In the world of intimacy, however, there are few such facts. Human sexuality is too mysterious and too fluid to be reduced to such simplicities. Honesty can destroy relationships; candor in the affairs of the heart is almost always a means to assert some sort of control. And there is little moral difference between a straight person forcing one to hide one’s identity and a gay person forcing one to declare it. But the most disturbing element of the outing craze is not simply that it is initiated by gay people, whose lives, one might think, would be testimony to the cruelty of others’ control, but that it is done in the name of political conformity. All the targets have been gay people at odds with the agenda of fringe activists. All have been justified as ways of exposing “hypocrisy,” but have, in fact, been ways of enforcing control. A recent outing, for example, was of a congressman who had a 100 percent legislative record from a leading gay group, but who still failed to please one particular activist. In New York a politician felt obliged to declare he was HIV-positive, after a mounting whispering campaign to that effect. In another case, a man was outed for whom there was no proof of his hostility to homosexuals, and some evidence that he may have been doing good, but who was employed by an institution that is anathema to the outers -- the Pentagon -- and so was fair game. No crimes were cited, except an imputation of cowardice. Regardless of his own motives, the taint of collaboration (he is a civilian in the Defense Department) was enough. In one last-resort defense of the outing, a leading gay activist actually said “[His] silence in the last couple of years has hurt us. And I think his silence now is hurting us.” His silence?
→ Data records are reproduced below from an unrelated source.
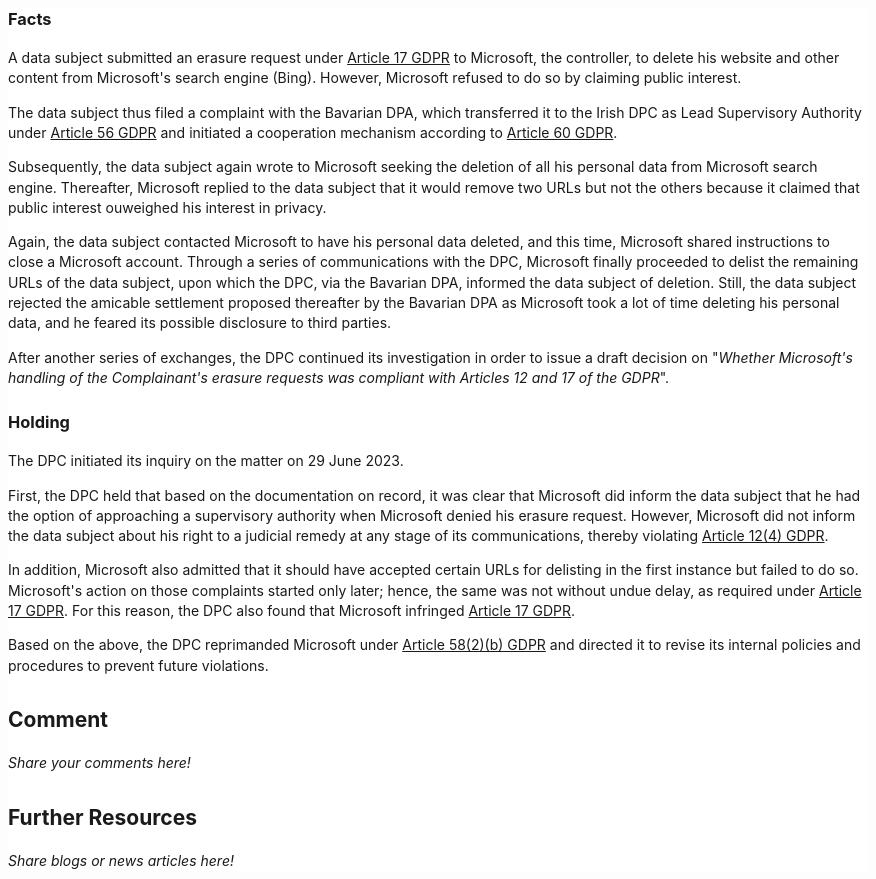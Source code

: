 ### Facts

A data subject submitted an erasure request under [Article 17 GDPR](/index.php?title=Article_17_GDPR "Article 17 GDPR") to Microsoft, the controller, to delete his website and other content from Microsoft's search engine (Bing). However, Microsoft refused to do so by claiming public interest.

The data subject thus filed a complaint with the Bavarian DPA, which transferred it to the Irish DPC as Lead Supervisory Authority under [Article 56 GDPR](/index.php?title=Article_56_GDPR "Article 56 GDPR") and initiated a cooperation mechanism according to [Article 60 GDPR](/index.php?title=Article_60_GDPR "Article 60 GDPR").

Subsequently, the data subject again wrote to Microsoft seeking the deletion of all his personal data from Microsoft search engine. Thereafter, Microsoft replied to the data subject that it would remove two URLs but not the others because it claimed that public interest ouweighed his interest in privacy.

Again, the data subject contacted Microsoft to have his personal data deleted, and this time, Microsoft shared instructions to close a Microsoft account. Through a series of communications with the DPC, Microsoft finally proceeded to delist the remaining URLs of the data subject, upon which the DPC, via the Bavarian DPA, informed the data subject of deletion. Still, the data subject rejected the amicable settlement proposed thereafter by the Bavarian DPA as Microsoft took a lot of time deleting his personal data, and he feared its possible disclosure to third parties.

After another series of exchanges, the DPC continued its investigation in order to issue a draft decision on "_Whether Microsoft's handling of the Complainant's erasure requests was compliant with Articles 12 and 17 of the GDPR_".

### Holding

The DPC initiated its inquiry on the matter on 29 June 2023.

First, the DPC held that based on the documentation on record, it was clear that Microsoft did inform the data subject that he had the option of approaching a supervisory authority when Microsoft denied his erasure request. However, Microsoft did not inform the data subject about his right to a judicial remedy at any stage of its communications, thereby violating [Article 12(4) GDPR](/index.php?title=Article_12_GDPR "Article 12 GDPR").

In addition, Microsoft also admitted that it should have accepted certain URLs for delisting in the first instance but failed to do so. Microsoft's action on those complaints started only later; hence, the same was not without undue delay, as required under [Article 17 GDPR](/index.php?title=Article_17_GDPR "Article 17 GDPR"). For this reason, the DPC also found that Microsoft infringed [Article 17 GDPR](/index.php?title=Article_17_GDPR "Article 17 GDPR").

Based on the above, the DPC reprimanded Microsoft under [Article 58(2)(b) GDPR](/index.php?title=Article_58_GDPR#2 "Article 58 GDPR") and directed it to revise its internal policies and procedures to prevent future violations.

## Comment

_Share your comments here!_

## Further Resources

_Share blogs or news articles here!_
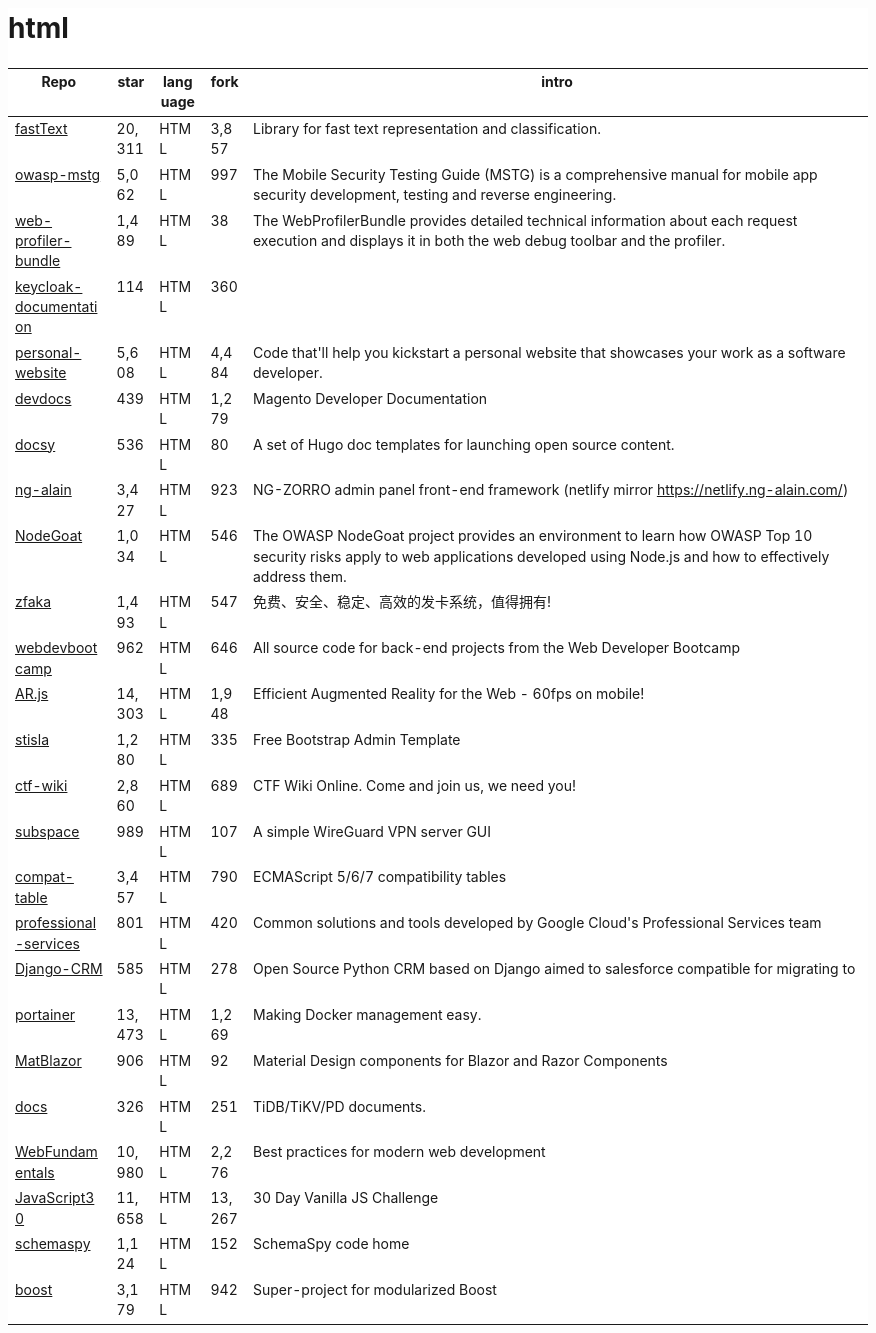 
# html

Repo|star|language|fork|intro
-|-|-|-|-
[fastText](https://github.com/facebookresearch/fastText)|20,311|HTML|3,857|Library for fast text representation and classification.
[owasp-mstg](https://github.com/OWASP/owasp-mstg)|5,062|HTML|997|The Mobile Security Testing Guide (MSTG) is a comprehensive manual for mobile app security development, testing and reverse engineering.
[web-profiler-bundle](https://github.com/symfony/web-profiler-bundle)|1,489|HTML|38|The WebProfilerBundle provides detailed technical information about each request execution and displays it in both the web debug toolbar and the profiler.
[keycloak-documentation](https://github.com/keycloak/keycloak-documentation)|114|HTML|360|
[personal-website](https://github.com/github/personal-website)|5,608|HTML|4,484|Code that'll help you kickstart a personal website that showcases your work as a software developer.
[devdocs](https://github.com/magento/devdocs)|439|HTML|1,279|Magento Developer Documentation
[docsy](https://github.com/google/docsy)|536|HTML|80|A set of Hugo doc templates for launching open source content.
[ng-alain](https://github.com/ng-alain/ng-alain)|3,427|HTML|923|NG-ZORRO admin panel front-end framework (netlify mirror https://netlify.ng-alain.com/)
[NodeGoat](https://github.com/OWASP/NodeGoat)|1,034|HTML|546|The OWASP NodeGoat project provides an environment to learn how OWASP Top 10 security risks apply to web applications developed using Node.js and how to effectively address them.
[zfaka](https://github.com/zlkbdotnet/zfaka)|1,493|HTML|547|免费、安全、稳定、高效的发卡系统，值得拥有!
[webdevbootcamp](https://github.com/nax3t/webdevbootcamp)|962|HTML|646|All source code for back-end projects from the Web Developer Bootcamp
[AR.js](https://github.com/jeromeetienne/AR.js)|14,303|HTML|1,948|Efficient Augmented Reality for the Web - 60fps on mobile!
[stisla](https://github.com/stisla/stisla)|1,280|HTML|335|Free Bootstrap Admin Template
[ctf-wiki](https://github.com/ctf-wiki/ctf-wiki)|2,860|HTML|689|CTF Wiki Online. Come and join us, we need you!
[subspace](https://github.com/subspacecloud/subspace)|989|HTML|107|A simple WireGuard VPN server GUI
[compat-table](https://github.com/kangax/compat-table)|3,457|HTML|790|ECMAScript 5/6/7 compatibility tables
[professional-services](https://github.com/GoogleCloudPlatform/professional-services)|801|HTML|420|Common solutions and tools developed by Google Cloud's Professional Services team
[Django-CRM](https://github.com/MicroPyramid/Django-CRM)|585|HTML|278|Open Source Python CRM based on Django aimed to salesforce compatible for migrating to
[portainer](https://github.com/portainer/portainer)|13,473|HTML|1,269|Making Docker management easy.
[MatBlazor](https://github.com/SamProf/MatBlazor)|906|HTML|92|Material Design components for Blazor and Razor Components
[docs](https://github.com/pingcap/docs)|326|HTML|251|TiDB/TiKV/PD documents.
[WebFundamentals](https://github.com/google/WebFundamentals)|10,980|HTML|2,276|Best practices for modern web development
[JavaScript30](https://github.com/wesbos/JavaScript30)|11,658|HTML|13,267|30 Day Vanilla JS Challenge
[schemaspy](https://github.com/schemaspy/schemaspy)|1,124|HTML|152|SchemaSpy code home
[boost](https://github.com/boostorg/boost)|3,179|HTML|942|Super-project for modularized Boost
There are times and places, to be sure, when silence is indeed a culpable act, and the way in which the Pentagon treats gay and lesbian soldiers in its ranks is a disgrace -- brutal in its bigotry, callous in its effect, as this magazine has repeatedly pointed out. But the sacrifice of another gay man, deemed “guilty” before proved “innocent,” as an indirect means to undermine the policy requires an ethic of a peculiarly twisted kind. One is reminded of Orwell’s remark about the morality of those “always somewhere else when the trigger is pulled.” One is also reminded of all those other political movements around the world in which silence is invariably an unacceptable form of conduct. They demand an active, even eager, participation in a particular politics, a mouthing of certain words, a performance of certain actions. Inaction is the same as treachery; weak souls in the ranks are treated with greater viciousness than any putative enemy. But they have rarely been sympathetic to a liberal society. And they have never been tolerant of homosexuals.

Not so long ago I thought this was an exaggeration about some fringe elements in the gay movement. Whatever the differences among gay men and lesbians, there was always a sense that everyone was essentially on the same side. Now I’m not so sure. It’s not so much that, within the gay world, there are now those who have assumed the rhetoric of the historic enemy. Nor even that, in the heat of battle, some have taken to desecrating others’ religious beliefs and practices, embracing the very forms of intolerance that homosexuals, of all people, have historically shrunk from. It is that they have attacked the central protection of gay people themselves. They have assailed the ability to choose who one is and how one is presented, to control the moment of self-disclosure and its content. They have declared that the bonds of common sympathy must be sacrificed to ideology, that the complexities of love and loyalty and disclosure can be resolved by the uniformity that is the classical objective of terror. The gleam in the eyes of the outers, I have come reluctantly to understand, is not the excess of youth or the passion of the radical. It is the gleam of the authoritarian.